These entries must be printed again exactly as they are.

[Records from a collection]
:::::

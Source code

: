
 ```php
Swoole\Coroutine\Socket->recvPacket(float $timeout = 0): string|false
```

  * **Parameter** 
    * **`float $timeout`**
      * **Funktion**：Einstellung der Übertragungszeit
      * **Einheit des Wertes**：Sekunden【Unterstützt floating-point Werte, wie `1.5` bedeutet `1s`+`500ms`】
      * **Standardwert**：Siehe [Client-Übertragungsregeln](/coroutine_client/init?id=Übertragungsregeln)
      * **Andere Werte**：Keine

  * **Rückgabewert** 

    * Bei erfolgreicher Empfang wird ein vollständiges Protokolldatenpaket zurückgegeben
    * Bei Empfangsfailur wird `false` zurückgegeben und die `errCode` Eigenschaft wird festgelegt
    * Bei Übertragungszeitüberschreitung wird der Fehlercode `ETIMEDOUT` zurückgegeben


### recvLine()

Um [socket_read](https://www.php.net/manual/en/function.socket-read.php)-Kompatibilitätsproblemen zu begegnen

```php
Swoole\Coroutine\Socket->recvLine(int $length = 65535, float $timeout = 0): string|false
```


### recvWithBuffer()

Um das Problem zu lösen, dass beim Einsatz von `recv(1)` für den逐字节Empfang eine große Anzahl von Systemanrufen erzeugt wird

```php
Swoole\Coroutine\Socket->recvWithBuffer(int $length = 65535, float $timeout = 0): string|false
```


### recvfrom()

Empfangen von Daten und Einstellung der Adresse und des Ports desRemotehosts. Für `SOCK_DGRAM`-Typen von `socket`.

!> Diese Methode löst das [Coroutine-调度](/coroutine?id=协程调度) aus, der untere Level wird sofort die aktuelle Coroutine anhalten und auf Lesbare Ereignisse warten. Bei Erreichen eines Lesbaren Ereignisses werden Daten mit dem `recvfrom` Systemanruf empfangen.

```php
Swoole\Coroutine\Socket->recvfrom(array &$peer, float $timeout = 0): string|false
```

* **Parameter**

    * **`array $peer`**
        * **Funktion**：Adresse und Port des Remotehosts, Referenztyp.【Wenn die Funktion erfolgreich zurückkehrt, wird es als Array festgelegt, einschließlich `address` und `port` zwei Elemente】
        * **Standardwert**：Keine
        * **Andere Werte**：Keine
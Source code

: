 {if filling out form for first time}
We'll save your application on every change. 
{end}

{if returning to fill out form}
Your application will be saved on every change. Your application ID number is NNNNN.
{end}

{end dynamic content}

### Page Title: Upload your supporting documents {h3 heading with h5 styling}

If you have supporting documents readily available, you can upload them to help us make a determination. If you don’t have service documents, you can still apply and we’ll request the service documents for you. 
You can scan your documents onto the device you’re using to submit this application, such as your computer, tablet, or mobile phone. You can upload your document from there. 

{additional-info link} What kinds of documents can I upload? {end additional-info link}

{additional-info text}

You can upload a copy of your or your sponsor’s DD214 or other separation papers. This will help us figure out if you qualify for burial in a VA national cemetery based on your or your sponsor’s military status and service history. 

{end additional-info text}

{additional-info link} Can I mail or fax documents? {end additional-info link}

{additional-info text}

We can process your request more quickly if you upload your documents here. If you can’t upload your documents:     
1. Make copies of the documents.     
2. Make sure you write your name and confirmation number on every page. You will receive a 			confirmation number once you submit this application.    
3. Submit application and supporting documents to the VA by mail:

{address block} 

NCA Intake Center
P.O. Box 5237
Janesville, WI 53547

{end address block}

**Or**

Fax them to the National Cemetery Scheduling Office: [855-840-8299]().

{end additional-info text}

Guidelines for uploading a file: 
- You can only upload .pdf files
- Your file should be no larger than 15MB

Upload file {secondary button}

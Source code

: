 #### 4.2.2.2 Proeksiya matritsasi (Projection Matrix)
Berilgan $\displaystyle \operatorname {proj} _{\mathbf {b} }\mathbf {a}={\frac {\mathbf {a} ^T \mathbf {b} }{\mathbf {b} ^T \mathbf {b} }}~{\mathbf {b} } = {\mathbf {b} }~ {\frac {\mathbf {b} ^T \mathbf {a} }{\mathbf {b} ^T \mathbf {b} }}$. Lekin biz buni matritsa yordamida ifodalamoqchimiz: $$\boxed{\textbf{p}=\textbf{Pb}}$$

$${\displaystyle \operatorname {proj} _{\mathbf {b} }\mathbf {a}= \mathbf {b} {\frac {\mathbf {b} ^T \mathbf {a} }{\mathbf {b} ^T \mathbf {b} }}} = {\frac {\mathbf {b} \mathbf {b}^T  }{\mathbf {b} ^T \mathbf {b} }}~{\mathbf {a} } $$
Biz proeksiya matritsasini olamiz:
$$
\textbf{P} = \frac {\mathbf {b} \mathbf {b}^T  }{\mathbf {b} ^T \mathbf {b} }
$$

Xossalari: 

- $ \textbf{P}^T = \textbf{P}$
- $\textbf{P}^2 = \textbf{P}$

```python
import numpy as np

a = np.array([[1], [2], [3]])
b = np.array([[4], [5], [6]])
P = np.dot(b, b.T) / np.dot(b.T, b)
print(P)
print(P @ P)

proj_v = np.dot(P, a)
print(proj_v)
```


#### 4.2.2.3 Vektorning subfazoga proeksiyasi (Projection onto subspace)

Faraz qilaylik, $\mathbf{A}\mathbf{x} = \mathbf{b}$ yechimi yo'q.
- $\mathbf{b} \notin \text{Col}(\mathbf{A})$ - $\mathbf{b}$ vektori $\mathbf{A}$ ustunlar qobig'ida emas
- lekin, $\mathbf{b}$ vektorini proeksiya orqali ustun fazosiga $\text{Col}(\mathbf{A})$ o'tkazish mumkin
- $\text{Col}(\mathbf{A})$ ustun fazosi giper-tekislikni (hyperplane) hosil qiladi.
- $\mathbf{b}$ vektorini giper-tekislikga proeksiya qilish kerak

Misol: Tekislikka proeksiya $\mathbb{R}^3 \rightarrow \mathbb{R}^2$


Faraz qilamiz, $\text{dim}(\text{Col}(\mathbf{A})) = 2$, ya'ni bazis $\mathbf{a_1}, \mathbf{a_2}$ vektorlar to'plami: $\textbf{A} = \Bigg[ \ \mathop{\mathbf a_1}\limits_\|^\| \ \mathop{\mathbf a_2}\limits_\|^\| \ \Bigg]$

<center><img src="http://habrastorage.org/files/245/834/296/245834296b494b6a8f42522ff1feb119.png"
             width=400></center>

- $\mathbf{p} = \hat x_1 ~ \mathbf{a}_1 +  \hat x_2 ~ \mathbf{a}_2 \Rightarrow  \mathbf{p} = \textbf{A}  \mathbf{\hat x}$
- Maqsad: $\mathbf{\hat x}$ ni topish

:::::

● **RESPONSE AREA**
Source code

:
 ```php
Swoole\Coroutine\Socket->recvPacket(float $timeout = 0): string|false
```

  * **Parameter** 
    * **`float $timeout`**
      * **Funktion**：Einstellung der Übertragungszeit
      * **Einheit des Wertes**：Sekunden【Unterstützt floating-point Werte, wie `1.5` bedeutet `1s`+`500ms`】
      * **Standardwert**：Siehe [Client-Übertragungsregeln](/coroutine_client/init?id=Übertragungsregeln)
      * **Andere Werte**：Keine

  * **Rückgabewert** 

    * Bei erfolgreicher Empfang wird ein vollständiges Protokolldatenpaket zurückgegeben
    * Bei Empfangsfailur wird `false` zurückgegeben und die `errCode` Eigenschaft wird festgelegt
    * Bei Übertragungszeitüberschreitung wird der Fehlercode `ETIMEDOUT` zurückgegeben


### recvLine()

Um [socket_read](https://www.php.net/manual/en/function.socket-read.php)-Kompatibilitätsproblemen zu begegnen

```php
Swoole\Coroutine\Socket->recvLine(int $length = 65535, float $timeout = 0): string|false
```


### recvWithBuffer()

Um das Problem zu lösen, dass beim Einsatz von `recv(1)` für den逐字节Empfang eine große Anzahl von Systemanrufen erzeugt wird

```php
Swoole\Coroutine\Socket->recvWithBuffer(int $length = 65535, float $timeout = 0): string|false
```


### recvfrom()

Empfangen von Daten und Einstellung der Adresse und des Ports desRemotehosts. Für `SOCK_DGRAM`-Typen von `socket`.

!> Diese Methode löst das [Coroutine-调度](/coroutine?id=协程调度) aus, der untere Level wird sofort die aktuelle Coroutine anhalten und auf Lesbare Ereignisse warten. Bei Erreichen eines Lesbaren Ereignisses werden Daten mit dem `recvfrom` Systemanruf empfangen.

```php
Swoole\Coroutine\Socket->recvfrom(array &$peer, float $timeout = 0): string|false
```

* **Parameter**

    * **`array $peer`**
        * **Funktion**：Adresse und Port des Remotehosts, Referenztyp.【Wenn die Funktion erfolgreich zurückkehrt, wird es als Array festgelegt, einschließlich `address` und `port` zwei Elemente】
        * **Standardwert**：Keine
        * **Andere Werte**：Keine
Source code

: {if filling out form for first time}
We'll save your application on every change. 
{end}

{if returning to fill out form}
Your application will be saved on every change. Your application ID number is NNNNN.
{end}

{end dynamic content}

### Page Title: Upload your supporting documents {h3 heading with h5 styling}

If you have supporting documents readily available, you can upload them to help us make a determination. If you don’t have service documents, you can still apply and we’ll request the service documents for you. 
You can scan your documents onto the device you’re using to submit this application, such as your computer, tablet, or mobile phone. You can upload your document from there. 

{additional-info link} What kinds of documents can I upload? {end additional-info link}

{additional-info text}

You can upload a copy of your or your sponsor’s DD214 or other separation papers. This will help us figure out if you qualify for burial in a VA national cemetery based on your or your sponsor’s military status and service history. 

{end additional-info text}

{additional-info link} Can I mail or fax documents? {end additional-info link}

{additional-info text}

We can process your request more quickly if you upload your documents here. If you can’t upload your documents:     
1. Make copies of the documents.     
2. Make sure you write your name and confirmation number on every page. You will receive a 			confirmation number once you submit this application.    
3. Submit application and supporting documents to the VA by mail:

{address block} 

NCA Intake Center
P.O. Box 5237
Janesville, WI 53547

{end address block}

**Or**

Fax them to the National Cemetery Scheduling Office: [855-840-8299]().

{end additional-info text}

Guidelines for uploading a file: 
- You can only upload .pdf files
- Your file should be no larger than 15MB

Upload file {secondary button}

Source code

: #### 4.2.2.2 Proeksiya matritsasi (Projection Matrix)
Berilgan $\displaystyle \operatorname {proj} _{\mathbf {b} }\mathbf {a}={\frac {\mathbf {a} ^T \mathbf {b} }{\mathbf {b} ^T \mathbf {b} }}~{\mathbf {b} } = {\mathbf {b} }~ {\frac {\mathbf {b} ^T \mathbf {a} }{\mathbf {b} ^T \mathbf {b} }}$. Lekin biz buni matritsa yordamida ifodalamoqchimiz: $$\boxed{\textbf{p}=\textbf{Pb}}$$

$${\displaystyle \operatorname {proj} _{\mathbf {b} }\mathbf {a}= \mathbf {b} {\frac {\mathbf {b} ^T \mathbf {a} }{\mathbf {b} ^T \mathbf {b} }}} = {\frac {\mathbf {b} \mathbf {b}^T  }{\mathbf {b} ^T \mathbf {b} }}~{\mathbf {a} } $$
Biz proeksiya matritsasini olamiz:
$$
\textbf{P} = \frac {\mathbf {b} \mathbf {b}^T  }{\mathbf {b} ^T \mathbf {b} }
$$

Xossalari: 

- $ \textbf{P}^T = \textbf{P}$
- $\textbf{P}^2 = \textbf{P}$

```python
import numpy as np

a = np.array([[1], [2], [3]])
b = np.array([[4], [5], [6]])
P = np.dot(b, b.T) / np.dot(b.T, b)
print(P)
print(P @ P)

proj_v = np.dot(P, a)
print(proj_v)
```


#### 4.2.2.3 Vektorning subfazoga proeksiyasi (Projection onto subspace)

Faraz qilaylik, $\mathbf{A}\mathbf{x} = \mathbf{b}$ yechimi yo'q.
- $\mathbf{b} \notin \text{Col}(\mathbf{A})$ - $\mathbf{b}$ vektori $\mathbf{A}$ ustunlar qobig'ida emas
- lekin, $\mathbf{b}$ vektorini proeksiya orqali ustun fazosiga $\text{Col}(\mathbf{A})$ o'tkazish mumkin
- $\text{Col}(\mathbf{A})$ ustun fazosi giper-tekislikni (hyperplane) hosil qiladi.
- $\mathbf{b}$ vektorini giper-tekislikga proeksiya qilish kerak

Misol: Tekislikka proeksiya $\mathbb{R}^3 \rightarrow \mathbb{R}^2$


Faraz qilamiz, $\text{dim}(\text{Col}(\mathbf{A})) = 2$, ya'ni bazis $\mathbf{a_1}, \mathbf{a_2}$ vektorlar to'plami: $\textbf{A} = \Bigg[ \ \mathop{\mathbf a_1}\limits_\|^\| \ \mathop{\mathbf a_2}\limits_\|^\| \ \Bigg]$

<center><img src="http://habrastorage.org/files/245/834/296/245834296b494b6a8f42522ff1feb119.png"
             width=400></center>

- $\mathbf{p} = \hat x_1 ~ \mathbf{a}_1 +  \hat x_2 ~ \mathbf{a}_2 \Rightarrow  \mathbf{p} = \textbf{A}  \mathbf{\hat x}$
- Maqsad: $\mathbf{\hat x}$ ni topish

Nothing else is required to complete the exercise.